◆ **Task**:
Reproduce word for word, from the entries below, the line with "17. 设置两个信箱，一个父", the line with "28. 父母会大大高估自己对", and every line between them, and nothing more.

Dataset records
# # # # # # #
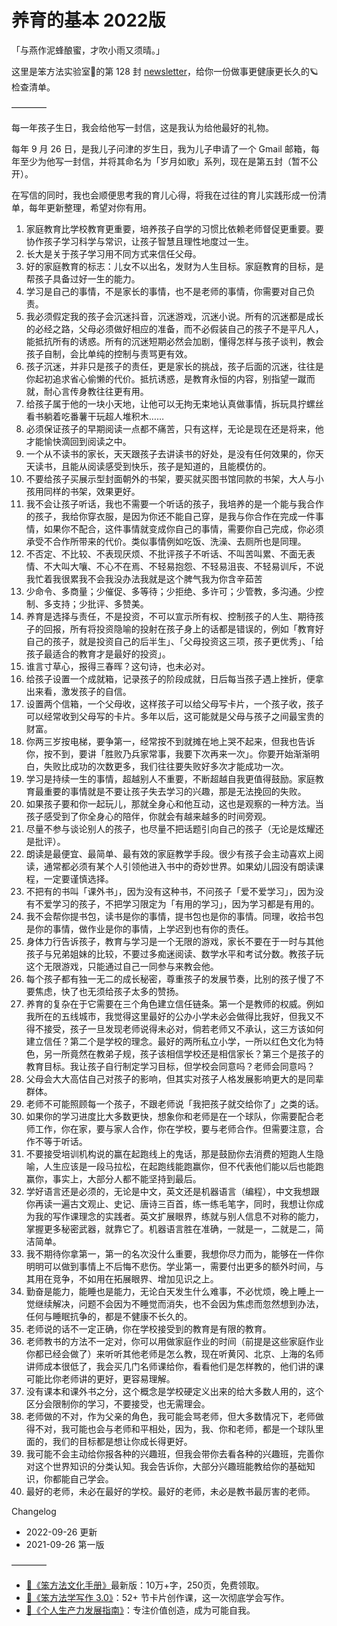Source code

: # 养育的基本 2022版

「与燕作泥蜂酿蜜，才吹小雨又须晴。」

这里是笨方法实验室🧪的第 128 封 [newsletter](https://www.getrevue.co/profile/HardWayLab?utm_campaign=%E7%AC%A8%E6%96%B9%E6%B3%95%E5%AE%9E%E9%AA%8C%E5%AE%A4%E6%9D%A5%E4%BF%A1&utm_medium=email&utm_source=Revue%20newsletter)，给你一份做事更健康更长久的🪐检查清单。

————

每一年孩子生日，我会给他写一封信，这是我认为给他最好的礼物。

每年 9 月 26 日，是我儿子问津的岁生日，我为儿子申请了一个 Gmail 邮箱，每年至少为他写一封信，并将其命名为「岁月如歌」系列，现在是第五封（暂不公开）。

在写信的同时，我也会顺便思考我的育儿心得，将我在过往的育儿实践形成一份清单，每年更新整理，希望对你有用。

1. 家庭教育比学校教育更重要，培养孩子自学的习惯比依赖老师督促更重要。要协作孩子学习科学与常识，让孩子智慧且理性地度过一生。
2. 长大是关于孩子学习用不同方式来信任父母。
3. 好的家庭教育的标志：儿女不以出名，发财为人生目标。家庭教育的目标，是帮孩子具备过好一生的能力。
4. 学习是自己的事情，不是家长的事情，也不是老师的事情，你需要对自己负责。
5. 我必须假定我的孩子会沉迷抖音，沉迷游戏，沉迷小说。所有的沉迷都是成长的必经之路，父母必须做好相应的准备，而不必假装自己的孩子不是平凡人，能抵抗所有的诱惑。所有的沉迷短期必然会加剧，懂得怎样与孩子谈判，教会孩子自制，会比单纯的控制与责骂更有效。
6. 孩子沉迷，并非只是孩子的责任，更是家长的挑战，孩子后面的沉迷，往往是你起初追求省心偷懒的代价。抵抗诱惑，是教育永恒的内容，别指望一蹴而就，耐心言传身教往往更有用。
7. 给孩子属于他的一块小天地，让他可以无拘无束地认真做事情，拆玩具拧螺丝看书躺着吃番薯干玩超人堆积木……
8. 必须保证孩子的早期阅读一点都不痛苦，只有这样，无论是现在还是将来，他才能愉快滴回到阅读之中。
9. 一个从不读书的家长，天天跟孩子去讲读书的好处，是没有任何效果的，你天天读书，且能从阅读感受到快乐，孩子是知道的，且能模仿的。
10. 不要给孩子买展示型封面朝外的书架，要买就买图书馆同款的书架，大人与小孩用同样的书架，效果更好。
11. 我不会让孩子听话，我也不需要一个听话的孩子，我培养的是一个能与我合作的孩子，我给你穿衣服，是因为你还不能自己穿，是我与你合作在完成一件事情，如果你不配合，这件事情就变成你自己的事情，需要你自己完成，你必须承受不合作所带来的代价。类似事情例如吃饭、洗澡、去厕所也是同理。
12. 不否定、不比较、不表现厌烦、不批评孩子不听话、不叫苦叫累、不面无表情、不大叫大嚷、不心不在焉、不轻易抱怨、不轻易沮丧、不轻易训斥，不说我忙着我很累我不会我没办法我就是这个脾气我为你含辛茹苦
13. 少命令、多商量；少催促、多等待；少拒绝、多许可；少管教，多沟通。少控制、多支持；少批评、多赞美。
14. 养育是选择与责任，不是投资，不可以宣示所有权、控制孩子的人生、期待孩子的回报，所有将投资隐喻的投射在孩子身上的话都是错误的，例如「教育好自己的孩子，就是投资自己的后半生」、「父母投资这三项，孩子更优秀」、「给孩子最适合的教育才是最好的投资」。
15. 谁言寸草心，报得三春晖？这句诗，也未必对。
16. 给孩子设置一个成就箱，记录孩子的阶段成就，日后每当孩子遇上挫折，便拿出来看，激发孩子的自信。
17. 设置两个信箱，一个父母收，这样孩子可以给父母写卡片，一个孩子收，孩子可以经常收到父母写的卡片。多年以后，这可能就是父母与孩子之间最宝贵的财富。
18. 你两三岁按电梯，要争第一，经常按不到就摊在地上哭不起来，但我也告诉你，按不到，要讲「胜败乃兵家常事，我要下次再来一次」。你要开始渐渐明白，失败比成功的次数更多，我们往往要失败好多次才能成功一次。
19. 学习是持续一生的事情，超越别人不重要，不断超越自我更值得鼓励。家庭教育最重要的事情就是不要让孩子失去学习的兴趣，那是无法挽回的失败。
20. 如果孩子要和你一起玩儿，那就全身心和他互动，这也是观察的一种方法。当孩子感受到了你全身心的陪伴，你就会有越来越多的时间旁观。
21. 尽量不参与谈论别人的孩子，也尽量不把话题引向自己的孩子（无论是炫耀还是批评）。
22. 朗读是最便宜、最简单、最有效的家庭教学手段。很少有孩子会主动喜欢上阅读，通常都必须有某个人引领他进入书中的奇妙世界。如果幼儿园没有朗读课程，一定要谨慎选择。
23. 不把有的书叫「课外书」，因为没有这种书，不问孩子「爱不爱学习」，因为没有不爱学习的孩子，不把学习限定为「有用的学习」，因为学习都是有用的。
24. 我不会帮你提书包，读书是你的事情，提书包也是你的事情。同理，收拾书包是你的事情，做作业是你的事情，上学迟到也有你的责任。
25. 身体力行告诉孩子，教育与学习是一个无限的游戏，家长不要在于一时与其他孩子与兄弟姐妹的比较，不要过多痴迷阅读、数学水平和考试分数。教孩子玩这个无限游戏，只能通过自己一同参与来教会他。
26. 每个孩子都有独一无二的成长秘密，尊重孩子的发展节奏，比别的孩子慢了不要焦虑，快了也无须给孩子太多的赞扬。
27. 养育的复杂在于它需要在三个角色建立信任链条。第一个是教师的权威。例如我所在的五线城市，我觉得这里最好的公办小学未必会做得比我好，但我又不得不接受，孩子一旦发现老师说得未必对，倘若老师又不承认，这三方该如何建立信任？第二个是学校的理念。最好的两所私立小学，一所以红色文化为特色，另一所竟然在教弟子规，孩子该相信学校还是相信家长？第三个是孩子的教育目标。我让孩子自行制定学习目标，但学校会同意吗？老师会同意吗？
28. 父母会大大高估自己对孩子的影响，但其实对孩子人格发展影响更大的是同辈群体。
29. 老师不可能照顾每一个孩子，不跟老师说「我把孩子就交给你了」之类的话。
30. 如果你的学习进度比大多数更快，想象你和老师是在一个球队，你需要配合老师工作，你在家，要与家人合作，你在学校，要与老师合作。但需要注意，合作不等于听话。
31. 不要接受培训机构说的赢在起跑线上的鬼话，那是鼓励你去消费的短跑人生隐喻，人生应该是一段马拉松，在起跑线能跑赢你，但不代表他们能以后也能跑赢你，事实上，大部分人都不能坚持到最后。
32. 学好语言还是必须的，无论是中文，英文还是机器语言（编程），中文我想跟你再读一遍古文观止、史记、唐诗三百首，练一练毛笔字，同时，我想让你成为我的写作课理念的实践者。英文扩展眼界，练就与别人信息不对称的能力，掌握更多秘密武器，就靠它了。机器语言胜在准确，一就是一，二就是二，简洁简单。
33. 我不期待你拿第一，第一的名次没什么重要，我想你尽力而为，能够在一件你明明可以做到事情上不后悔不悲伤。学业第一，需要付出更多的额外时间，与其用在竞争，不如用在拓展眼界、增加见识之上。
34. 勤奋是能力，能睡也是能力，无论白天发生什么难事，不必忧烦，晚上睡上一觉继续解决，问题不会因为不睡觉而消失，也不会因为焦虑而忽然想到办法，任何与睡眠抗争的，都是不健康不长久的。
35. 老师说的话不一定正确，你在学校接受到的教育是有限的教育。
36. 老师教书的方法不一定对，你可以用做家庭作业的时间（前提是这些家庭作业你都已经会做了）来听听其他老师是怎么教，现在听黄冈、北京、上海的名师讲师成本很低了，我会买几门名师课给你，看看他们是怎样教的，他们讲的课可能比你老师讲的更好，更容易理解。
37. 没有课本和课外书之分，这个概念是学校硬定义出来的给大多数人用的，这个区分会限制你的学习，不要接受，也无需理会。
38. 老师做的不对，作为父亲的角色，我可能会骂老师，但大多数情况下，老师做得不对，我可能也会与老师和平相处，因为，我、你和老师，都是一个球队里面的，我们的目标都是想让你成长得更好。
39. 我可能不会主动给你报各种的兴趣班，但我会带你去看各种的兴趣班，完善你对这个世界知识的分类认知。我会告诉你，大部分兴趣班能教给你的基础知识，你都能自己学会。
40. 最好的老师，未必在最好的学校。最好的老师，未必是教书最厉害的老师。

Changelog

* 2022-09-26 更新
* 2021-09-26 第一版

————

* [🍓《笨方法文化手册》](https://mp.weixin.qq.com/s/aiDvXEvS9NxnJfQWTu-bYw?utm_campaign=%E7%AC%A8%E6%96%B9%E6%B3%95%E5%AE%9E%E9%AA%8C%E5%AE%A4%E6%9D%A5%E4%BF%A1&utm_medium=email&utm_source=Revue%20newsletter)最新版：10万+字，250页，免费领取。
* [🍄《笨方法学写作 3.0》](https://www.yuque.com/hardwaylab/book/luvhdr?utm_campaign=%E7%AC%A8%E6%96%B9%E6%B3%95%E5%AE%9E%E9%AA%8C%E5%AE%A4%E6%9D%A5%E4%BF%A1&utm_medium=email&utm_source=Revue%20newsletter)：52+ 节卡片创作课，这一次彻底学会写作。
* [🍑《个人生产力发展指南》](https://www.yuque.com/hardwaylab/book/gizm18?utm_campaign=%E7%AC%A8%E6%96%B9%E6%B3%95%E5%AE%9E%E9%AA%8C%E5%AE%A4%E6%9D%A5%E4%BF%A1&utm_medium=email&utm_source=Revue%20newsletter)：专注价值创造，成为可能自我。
# # # # # # #
◆ **Exercise solution**:
17. 设置两个信箱，一个父母收，这样孩子可以给父母写卡片，一个孩子收，孩子可以经常收到父母写的卡片。多年以后，这可能就是父母与孩子之间最宝贵的财富。
18. 你两三岁按电梯，要争第一，经常按不到就摊在地上哭不起来，但我也告诉你，按不到，要讲「胜败乃兵家常事，我要下次再来一次」。你要开始渐渐明白，失败比成功的次数更多，我们往往要失败好多次才能成功一次。
19. 学习是持续一生的事情，超越别人不重要，不断超越自我更值得鼓励。家庭教育最重要的事情就是不要让孩子失去学习的兴趣，那是无法挽回的失败。
20. 如果孩子要和你一起玩儿，那就全身心和他互动，这也是观察的一种方法。当孩子感受到了你全身心的陪伴，你就会有越来越多的时间旁观。
21. 尽量不参与谈论别人的孩子，也尽量不把话题引向自己的孩子（无论是炫耀还是批评）。
22. 朗读是最便宜、最简单、最有效的家庭教学手段。很少有孩子会主动喜欢上阅读，通常都必须有某个人引领他进入书中的奇妙世界。如果幼儿园没有朗读课程，一定要谨慎选择。
23. 不把有的书叫「课外书」，因为没有这种书，不问孩子「爱不爱学习」，因为没有不爱学习的孩子，不把学习限定为「有用的学习」，因为学习都是有用的。
24. 我不会帮你提书包，读书是你的事情，提书包也是你的事情。同理，收拾书包是你的事情，做作业是你的事情，上学迟到也有你的责任。
25. 身体力行告诉孩子，教育与学习是一个无限的游戏，家长不要在于一时与其他孩子与兄弟姐妹的比较，不要过多痴迷阅读、数学水平和考试分数。教孩子玩这个无限游戏，只能通过自己一同参与来教会他。
26. 每个孩子都有独一无二的成长秘密，尊重孩子的发展节奏，比别的孩子慢了不要焦虑，快了也无须给孩子太多的赞扬。
27. 养育的复杂在于它需要在三个角色建立信任链条。第一个是教师的权威。例如我所在的五线城市，我觉得这里最好的公办小学未必会做得比我好，但我又不得不接受，孩子一旦发现老师说得未必对，倘若老师又不承认，这三方该如何建立信任？第二个是学校的理念。最好的两所私立小学，一所以红色文化为特色，另一所竟然在教弟子规，孩子该相信学校还是相信家长？第三个是孩子的教育目标。我让孩子自行制定学习目标，但学校会同意吗？老师会同意吗？
28. 父母会大大高估自己对孩子的影响，但其实对孩子人格发展影响更大的是同辈群体。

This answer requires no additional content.